• Anthony Stevens

The Linq FirstOrDefault() Method and Null Resultsets

Software

I was doing some Linq programming and kept hitting the problem where if there were no results to a query, but I wanted to call First() or Single() to get a single row, I kept getting “Sequence contains no elements” exceptions.

There didn’t seem to be an easy way to tell if the resultset was null, because it wasn’t really NULL, not in a C# sense. And trying to get Count() would throw a separate exception if there really was at least one element, because I couldn’t enumerate a sequence more than once.

Luckily an offhand comment by Scott Guthrie on his blog helped me out a lot. Use FirstOrDefault() with a dummy criteria as an argument:

var record = <blah>.GetResult().FirstOrDefault(p => p.id <0)

If there are no results, this code will return NULL to the variable, which you can then easily check in your code.

Thanks Scott!

10 Comments

10 Comments

  1. minhtuan  •  May 9, 2008 @6:12 pm

    thanks so much!

  2. Michael Hanney  •  Jun 12, 2008 @3:06 pm

    Nice. This is exactly what I was looking for. Thanks for posting.

  3. JDS  •  Oct 2, 2008 @2:27 am

    There is an overload for FirstOrDefault that takes no parameters!

  4. Brad Sickles  •  Sep 10, 2009 @10:03 am

    Wouldn’t it make more sense to avoid object instantiation doing this instead?

    int count = .GetResult().Count(p => p.id < 0)

  5. anthonyrstevens  •  Sep 10, 2009 @6:56 pm

    Brad: yeah, if all I was trying to do was get the count. In reality I would like to get the first element of the resultset.

  6. Lanker  •  Oct 5, 2009 @9:35 pm

    Very nice. Thanks alot!

  7. Michael Petty  •  Mar 10, 2010 @12:50 pm

    In order to have a Linq expression return a null value whenever a row is not found in the database or list, we can cast the return value to a nullable type in the Select expression.
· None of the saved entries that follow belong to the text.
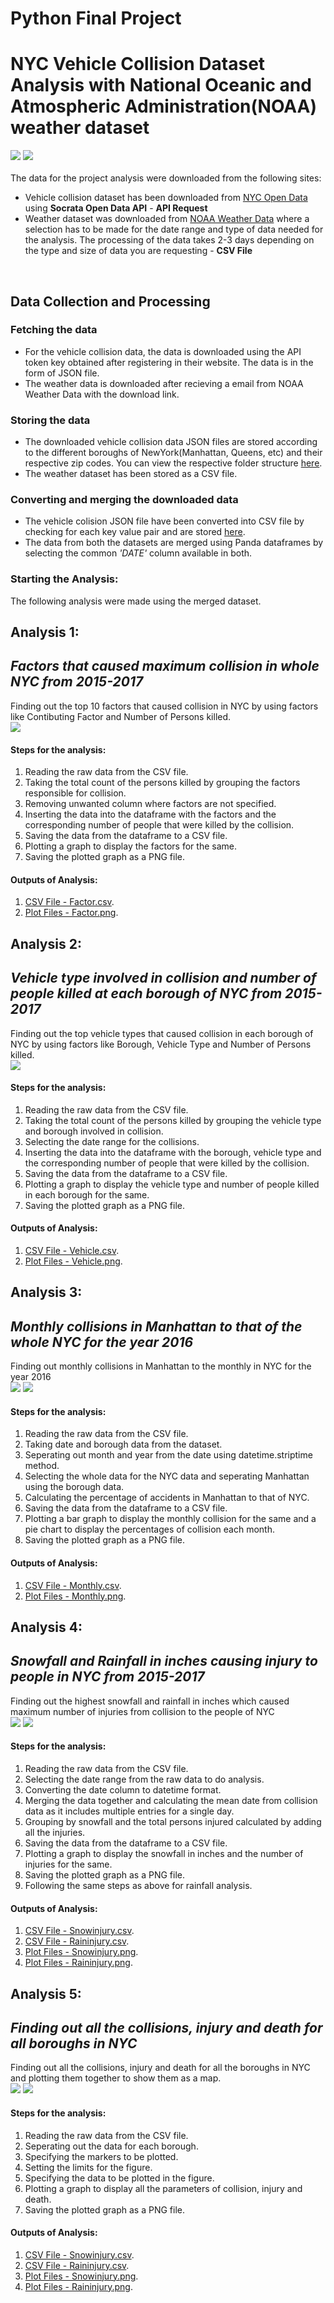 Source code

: # Python Final Project

# NYC Vehicle Collision Dataset Analysis with National Oceanic and Atmospheric Administration(NOAA) weather dataset

![](images/nyc.jpg?raw=true)
![](images/NOAA_emblem.png?raw=true)
<br>
<br>
The data for the project analysis were downloaded from the following sites:
* Vehicle collision dataset has been downloaded from [NYC Open Data](https://opendata.cityofnewyork.us/) using **Socrata Open Data API** - **API Request**
* Weather dataset was downloaded from [NOAA Weather Data](https://www.ncdc.noaa.gov/cdo-web/search?datasetid=GHCND) where a selection has to be made for the date range and type of data needed for the analysis. The processing of the data takes 2-3 days depending on the type and size of data you are requesting - **CSV File**
<br>

## Data Collection and Processing

### Fetching the data
* For the vehicle collision data, the data is downloaded using the API token key obtained after registering in their website. The data is in the form of JSON file.
* The weather data is downloaded after recieving a email from NOAA Weather Data with the download link.

### Storing the data
* The downloaded vehicle collision data JSON files are stored according to the different boroughs of NewYork(Manhattan, Queens, etc) and their respective zip codes. You can view the respective folder structure [here](https://github.com/MITESHPUTHRANNEU/puthran_mitesh_spring2017/tree/master/Final%20Project/ProcessedData).
* The weather dataset has been stored as a CSV file.

### Converting and merging the downloaded data
* The vehicle colision JSON file have been converted into CSV file by checking for each key value pair and are stored [here](https://github.com/MITESHPUTHRANNEU/puthran_mitesh_spring2017/tree/master/Final%20Project/ProcessedData). 
* The data from both the datasets are merged using Panda dataframes by selecting the common _'DATE'_ column available in both.

### Starting the Analysis:
The following analysis were made using the merged dataset.
<br>
## Analysis 1:
## _Factors that caused maximum collision in whole NYC from 2015-2017_
Finding out the top 10 factors that caused collision in NYC by using factors like Contibuting Factor and Number of Persons killed.
<br>
![](GeneratedImages/factor.png?raw=true)
<br>
#### Steps for the analysis:
1. Reading the raw data from the CSV file.
2. Taking the total count of the persons killed by grouping the factors responsible for collision.
3. Removing unwanted column where factors are not specified.
4. Inserting the data into the dataframe with the factors and the corresponding number of people that were killed by the collision.
5. Saving the data from the dataframe to a CSV file.
6. Plotting a graph to display the factors for the same.
7. Saving the plotted graph as a PNG file.
#### Outputs of Analysis:
1. [CSV File - Factor.csv](https://github.com/MITESHPUTHRANNEU/puthran_mitesh_spring2017/tree/master/Final%20Project/GeneratedCSV).
2. [Plot Files - Factor.png](https://github.com/MITESHPUTHRANNEU/puthran_mitesh_spring2017/tree/master/Final%20Project/GeneratedImages).

## Analysis 2:
## _Vehicle type involved in collision and number of people killed at each borough of NYC from 2015-2017_
Finding out the top vehicle types that caused collision in each borough of NYC by using factors like Borough, Vehicle Type and Number of Persons killed.
<br>
![](GeneratedImages/vehicle.png?raw=true)
<br>
#### Steps for the analysis:
1. Reading the raw data from the CSV file.
2. Taking the total count of the persons killed by grouping the vehicle type and borough involved in collision.
3. Selecting the date range for the collisions.
4. Inserting the data into the dataframe with the borough, vehicle type and the corresponding number of people that were killed by the collision.
5. Saving the data from the dataframe to a CSV file.
6. Plotting a graph to display the vehicle type and number of people killed in each borough for the same. 
7. Saving the plotted graph as a PNG file.
#### Outputs of Analysis:
1. [CSV File - Vehicle.csv](https://github.com/MITESHPUTHRANNEU/puthran_mitesh_spring2017/tree/master/Final%20Project/GeneratedCSV).
2. [Plot Files - Vehicle.png](https://github.com/MITESHPUTHRANNEU/puthran_mitesh_spring2017/tree/master/Final%20Project/GeneratedImages).

## Analysis 3:
## _Monthly collisions in Manhattan to that of the whole NYC for the year 2016_
Finding out monthly collisions in Manhattan to the monthly in NYC for the year 2016
<br>
![](GeneratedImages/monthly.png?raw=true)
![](GeneratedImages/percentage.png?raw=true)
<br>
#### Steps for the analysis:
1. Reading the raw data from the CSV file.
2. Taking date and borough data from the dataset.
3. Seperating out month and year from the date using datetime.striptime method.
4. Selecting the whole data for the NYC data and seperating Manhattan using the borough data.
5. Calculating the percentage of accidents in Manhattan to that of NYC.
6. Saving the data from the dataframe to a CSV file.
7. Plotting a bar graph to display the monthly collision for the same and a pie chart to display the percentages of collision each month. 
8. Saving the plotted graph as a PNG file.
#### Outputs of Analysis:
1. [CSV File - Monthly.csv](https://github.com/MITESHPUTHRANNEU/puthran_mitesh_spring2017/tree/master/Final%20Project/GeneratedCSV).
2. [Plot Files - Monthly.png](https://github.com/MITESHPUTHRANNEU/puthran_mitesh_spring2017/tree/master/Final%20Project/GeneratedImages).

## Analysis 4:
## _Snowfall and Rainfall in inches causing injury to people in NYC from 2015-2017_
Finding out the highest snowfall and rainfall in inches which caused maximum number of injuries  from collision to the people of NYC
<br>
![](GeneratedImages/snowinjury.png?raw=true)
![](GeneratedImages/raininjury.png?raw=true)
<br>
#### Steps for the analysis:
1. Reading the raw data from the CSV file.
2. Selecting the date range from the raw data to do analysis.
3. Converting the date column to datetime format.
4. Merging the data together and calculating the mean date from collision data as it includes multiple entries for a single day.
5. Grouping by snowfall and the total persons injured calculated by adding all the injuries.
6. Saving the data from the dataframe to a CSV file.
7. Plotting a graph to display the snowfall in inches and the number of injuries for the same.
8. Saving the plotted graph as a PNG file.
9. Following the same steps as above for rainfall analysis.
#### Outputs of Analysis:
1. [CSV File - Snowinjury.csv](https://github.com/MITESHPUTHRANNEU/puthran_mitesh_spring2017/tree/master/Final%20Project/GeneratedCSV).
2. [CSV File - Raininjury.csv](https://github.com/MITESHPUTHRANNEU/puthran_mitesh_spring2017/tree/master/Final%20Project/GeneratedCSV).
3. [Plot Files - Snowinjury.png](https://github.com/MITESHPUTHRANNEU/puthran_mitesh_spring2017/tree/master/Final%20Project/GeneratedImages).
4. [Plot Files - Raininjury.png](https://github.com/MITESHPUTHRANNEU/puthran_mitesh_spring2017/tree/master/Final%20Project/GeneratedImages).

## Analysis 5:
## _Finding out all the collisions, injury and death for all boroughs in NYC_
Finding out all the collisions, injury and death for all the boroughs in NYC and plotting them together to show them as a map.
<br>
![](GeneratedImages/borough.png?raw=true)
![](GeneratedImages/collision.png?raw=true)
<br>
#### Steps for the analysis:
1. Reading the raw data from the CSV file.
2. Seperating out the data for each borough.
3. Specifying the markers to be plotted.
4. Setting the limits for the figure.
5. Specifying the data to be plotted in the figure.
6. Plotting a graph to display all the parameters of collision, injury and death.
7. Saving the plotted graph as a PNG file.
#### Outputs of Analysis:
1. [CSV File - Snowinjury.csv](https://github.com/MITESHPUTHRANNEU/puthran_mitesh_spring2017/tree/master/Final%20Project/GeneratedCSV).
2. [CSV File - Raininjury.csv](https://github.com/MITESHPUTHRANNEU/puthran_mitesh_spring2017/tree/master/Final%20Project/GeneratedCSV).
3. [Plot Files - Snowinjury.png](https://github.com/MITESHPUTHRANNEU/puthran_mitesh_spring2017/tree/master/Final%20Project/GeneratedImages).
4. [Plot Files - Raininjury.png](https://github.com/MITESHPUTHRANNEU/puthran_mitesh_spring2017/tree/master/Final%20Project/GeneratedImages).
Here’s an example:

    int productID = 21; // This is a non-existant product ID.
    decimal? price = null; // Initialize the price to a null value.
    price = oc.Products.Where(p => p.ID == productID)
    .Select(p => (decimal?)p.Price)
    .FirstOrDefault();
    // p.Price is defined as Decimal which would return 0 as the default value.
    // The method FirstOrDefault would return a 0 if we didn’t
    // cast p.Price to a “decimal?”

    if (!price.HasValue)
    {
    // A product matching productID was not found.
    }
    else
    {
    // A product matching productID was found.
    }

  8. Trish Rempel  •  Apr 21, 2010 @6:52 am

    Thanks Michael – I had the same linq issue, trying to assign the result to a DateTime? variable.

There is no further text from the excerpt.